Example 4 A battery was prepared using the same carbon fiber as used in Example 1 as a positive electrode, the carbon fiber used in Example 2 as a positive electrode, and the same carbon fiber as used in Example 1 as an electrolyte. went.

The carbon fiber for the positive electrode is 40 mg, and the carbon fiber for the negative electrode is 10 mg. The current value is 10 mA / g of carbon material, and the charge amount is 100 coulomb / g of carbon material for the negative electrode and 250 coulomb / g of carbon material for the positive electrode.

Charging starts at 3.8V and rises to 4.6V. The discharge voltage varied from 4.3V to 3.5V. The charge / discharge was repeated 100 times, but no remarkable change was observed in the charge / discharge voltage curve. In addition, the electricity efficiency was high and stable at 90% or more. FIG. 7 shows the measurement results when charging and discharging were repeated 100 times.
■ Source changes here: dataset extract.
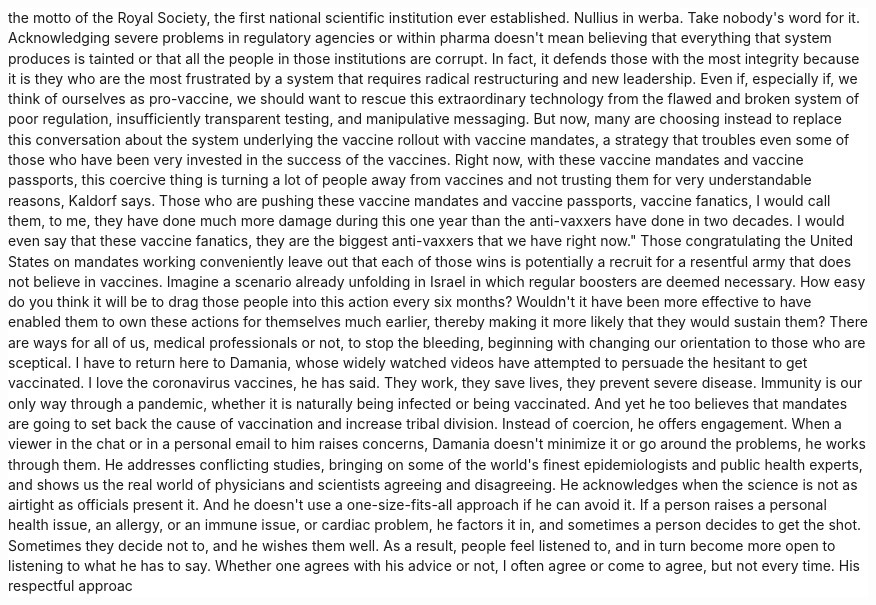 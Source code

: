 the motto of the Royal Society, the first national scientific institution ever established. Nullius in werba. Take nobody's word for it. Acknowledging severe problems in regulatory agencies or within pharma doesn't mean believing that everything that system produces is tainted or that all the people in those institutions are corrupt. In fact, it defends those with the most integrity because it is they who are the most frustrated by a system that requires radical restructuring and new leadership. Even if, especially if, we think of ourselves as pro-vaccine, we should want to rescue this extraordinary technology from the flawed and broken system of poor regulation, insufficiently transparent testing, and manipulative messaging. But now, many are choosing instead to replace this conversation about the system underlying the vaccine rollout with vaccine mandates, a strategy that troubles even some of those who have been very invested in the success of the vaccines. Right now, with these vaccine mandates and vaccine passports, this coercive thing is turning a lot of people away from vaccines and not trusting them for very understandable reasons, Kaldorf says. Those who are pushing these vaccine mandates and vaccine passports, vaccine fanatics, I would call them, to me, they have done much more damage during this one year than the anti-vaxxers have done in two decades. I would even say that these vaccine fanatics, they are the biggest anti-vaxxers that we have right now." Those congratulating the United States on mandates working conveniently leave out that each of those wins is potentially a recruit for a resentful army that does not believe in vaccines. Imagine a scenario already unfolding in Israel in which regular boosters are deemed necessary. How easy do you think it will be to drag those people into this action every six months? Wouldn't it have been more effective to have enabled them to own these actions for themselves much earlier, thereby making it more likely that they would sustain them? There are ways for all of us, medical professionals or not, to stop the bleeding, beginning with changing our orientation to those who are sceptical. I have to return here to Damania, whose widely watched videos have attempted to persuade the hesitant to get vaccinated. I love the coronavirus vaccines, he has said. They work, they save lives, they prevent severe disease. Immunity is our only way through a pandemic, whether it is naturally being infected or being vaccinated. And yet he too believes that mandates are going to set back the cause of vaccination and increase tribal division. Instead of coercion, he offers engagement. When a viewer in the chat or in a personal email to him raises concerns, Damania doesn't minimize it or go around the problems, he works through them. He addresses conflicting studies, bringing on some of the world's finest epidemiologists and public health experts, and shows us the real world of physicians and scientists agreeing and disagreeing. He acknowledges when the science is not as airtight as officials present it. And he doesn't use a one-size-fits-all approach if he can avoid it. If a person raises a personal health issue, an allergy, or an immune issue, or cardiac problem, he factors it in, and sometimes a person decides to get the shot. Sometimes they decide not to, and he wishes them well. As a result, people feel listened to, and in turn become more open to listening to what he has to say. Whether one agrees with his advice or not, I often agree or come to agree, but not every time. His respectful approac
Effect of the Invention As described above, the present invention relates to a lithium secondary battery using a carbon material for both a positive electrode and a negative electrode and utilizing a doping reaction of anions and lithium ions for an electrode reaction. The greatest feature of the present invention is the positive electrode,
The characteristics of the most suitable carbon material for the reaction of the negative electrode were determined, and this was expressed using an index of the degree of graphitization.
In the case of the positive electrode, it is realized by using pitch-based carbon fibers made of coal pitch or petroleum pitch, and in the case of the negative electrode, it is realized by using carbon fibers having a turbostratic structure. This secondary battery system enables a chargeable / dischargeable secondary battery with a very high voltage and light weight without using metallic lithium as an electrode, and is extremely useful.

[Brief description of the drawings]

FIG. 1 is a schematic view of a carbon fiber electrode. FIG. 2 is a schematic view of an apparatus for measuring electrode characteristics of carbon fibers. FIG. 3 is a characteristic diagram of constant current charging / discharging for a carbon fiber according to the present invention and a positive electrode of an existing carbon material. FIG. 4 is a characteristic diagram showing a Raman spectrum of the carbon fiber according to the present invention. FIG. 5 and FIG. 6 are characteristic diagrams of constant current charging / discharging for the carbon fiber according to the present invention and the negative electrode of the existing carbon material. FIG. 7 is a characteristic diagram of constant current charge / discharge of a battery using the carbon fiber according to the present invention for both electrodes. 1 ... carbon fiber, 2 ... platinum wire, 3 ... counter electrode, 4 ... sample electrode, 5 ... reference electrode, 6 ... electrolyte solution, 7 ... glass container, 8 ... Ar gas.

 ────────────────────────────────────────────────── ─── Continuation of the front page (72) Inventor Kenichi Fujimoto 1618 Ida, Nakahara-ku, Kawasaki-shi, Kanagawa Prefecture New Nippon Steel Corporation First Technical Research Institute (56) References JP-A-60-182670 (JP, A) JP-A-62-103991 (JP, A)

Claims (1)

(57) [Claims] 1. The method according to claim 1, wherein the average distance between the carbon layers is 3.40 A or less,
The size of the crystallites in the axial direction and the a-axis direction is 200
~ 800A, using a pitch-based carbon fiber of 200 ~ 1000A for the positive electrode, the average plane spacing of the carbon layer surface is 3.37 ~ 3.45A, c-axis direction, and the crystallite size in the a-axis direction, 40 ~ 500A, respectively , 40
In ～700A, and, 1360 cm to the peak intensity of 1580 cm ^-1 in the Raman spectrum using argon laser ^-1
A lithium secondary battery using carbon fibers for both electrodes, wherein carbon fibers having a peak intensity ratio of 0.2 to 1.0 are used for the negative electrode.